Trump Accounts were created by the One Big Beautiful Bill Act signed in July 2025 and are governed by new Section 530A of the Internal Revenue Code. They are a special kind of individual retirement account opened on behalf of a child under 18, designed to give every American kid a head start on long-term investing.

The key rules

Want to know whether your child qualifies for the $1,000? Take the 30-second eligibility check. Wondering whether to use this or a 529 plan? See our Trump Account vs 529 vs custodial Roth comparison.

Frequently asked questions

What is a Trump Account?

A new tax-advantaged savings account for children under 18, created by the One Big Beautiful Bill Act (IRC Section 530A).

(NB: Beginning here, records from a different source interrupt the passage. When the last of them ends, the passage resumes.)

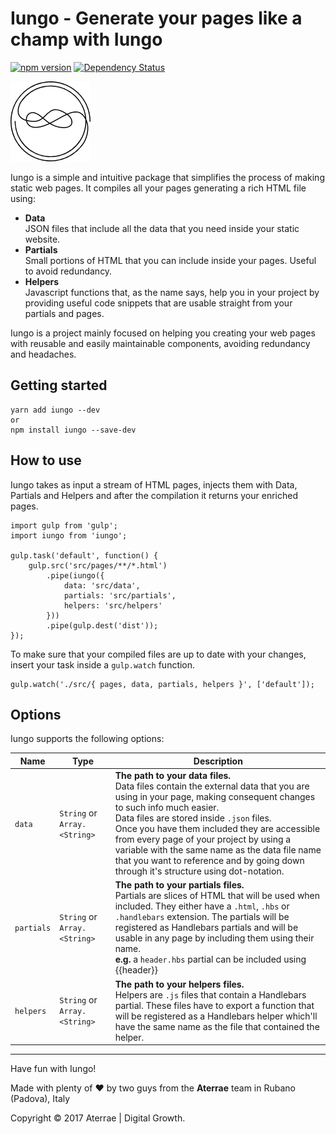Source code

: # Iungo - Generate your pages like a champ with Iungo

[![npm version](https://badge.fury.io/js/iungo.svg)](https://badge.fury.io/js/iungo)
[![Dependency Status](https://david-dm.org/aterrae/iungo.svg)](https://david-dm.org/aterrae/iungo)

![Iungo Logo](logo.png)

Iungo is a simple and intuitive package that simplifies the process of making static web pages.
It compiles all your pages generating a rich HTML file using:
- **Data** <br/>
JSON files that include all the data that you need inside your static website.
- **Partials** <br/>
Small portions of HTML that you can include inside your pages. Useful to avoid redundancy.
- **Helpers** <br/>
Javascript functions that, as the name says, help you in your project by providing useful code snippets that are usable straight from your partials and pages.

Iungo is a project mainly focused on helping you creating your web pages with reusable and easily maintainable components, avoiding redundancy and headaches.

## Getting started
```
yarn add iungo --dev
or
npm install iungo --save-dev
```

## How to use
Iungo takes as input a stream of HTML pages, injects them with Data, Partials and Helpers and after the compilation it returns your enriched pages.

```
import gulp from 'gulp';
import iungo from 'iungo';

gulp.task('default', function() {
    gulp.src('src/pages/**/*.html')
        .pipe(iungo({
            data: 'src/data',
            partials: 'src/partials',
            helpers: 'src/helpers'
        }))
        .pipe(gulp.dest('dist'));
});
```
To make sure that your compiled files are up to date with your changes, insert your task inside a `gulp.watch` function.
```
gulp.watch('./src/{ pages, data, partials, helpers }', ['default']);
```

## Options
Iungo supports the following options:

Name|Type|Description
---|---|---
`data`|`String` or `Array.<String>`|**The path to your data files.**<br/>Data files contain the external data that you are using in your page, making consequent changes to such info much easier.<br/>Data files are stored inside `.json` files.<br/>Once you have them included they are accessible from every page of your project by using a variable with the same name as the data file name that you want to reference and by going down through it's structure using dot-notation.
`partials`|`String` or `Array.<String>`|**The path to your partials files.**<br/>Partials are slices of HTML that will be used when included. They either have a `.html`, `.hbs` or `.handlebars` extension. The partials will be registered as Handlebars partials and will be usable in any page by including them using their name.<br/>**e.g.** a `header.hbs` partial can be included using {{header}}
`helpers`|`String` or `Array.<String>`|**The path to your helpers files.**<br/>Helpers are `.js` files that contain a Handlebars partial. These files have to export a function that will be registered as a Handlebars helper which'll have the same name as the file that contained the helper.

---
Have fun with Iungo!

Made with plenty of ❤️ by two guys from the **Aterrae** team in Rubano (Padova), Italy

Copyright © 2017 Aterrae | Digital Growth.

Money is invested in U.S. stock index funds, grows tax-deferred, and converts to traditional IRA treatment when the child turns 18.

Who gets the $1,000 federal contribution?

U.S. citizen children born January 1, 2025 through December 31, 2028, once a parent or guardian makes the election. The IRS began preparing account activation in 2026 — see trumpaccounts.gov for the official process.

How much can I contribute?

Up to $5,000 per year combined from individuals, plus charitable/governmental contributions. An employer can put in up to $2,500/year (within the $5,000 cap) tax-free to you. Contributions start July 4, 2026 and the limits index to inflation after 2027.

Are contributions tax-deductible?

No. Personal contributions are after-tax (like a Roth IRA). The account grows tax-deferred, and at withdrawal your own contributions come back tax-free while earnings, the federal seed, and employer contributions are taxed as ordinary income.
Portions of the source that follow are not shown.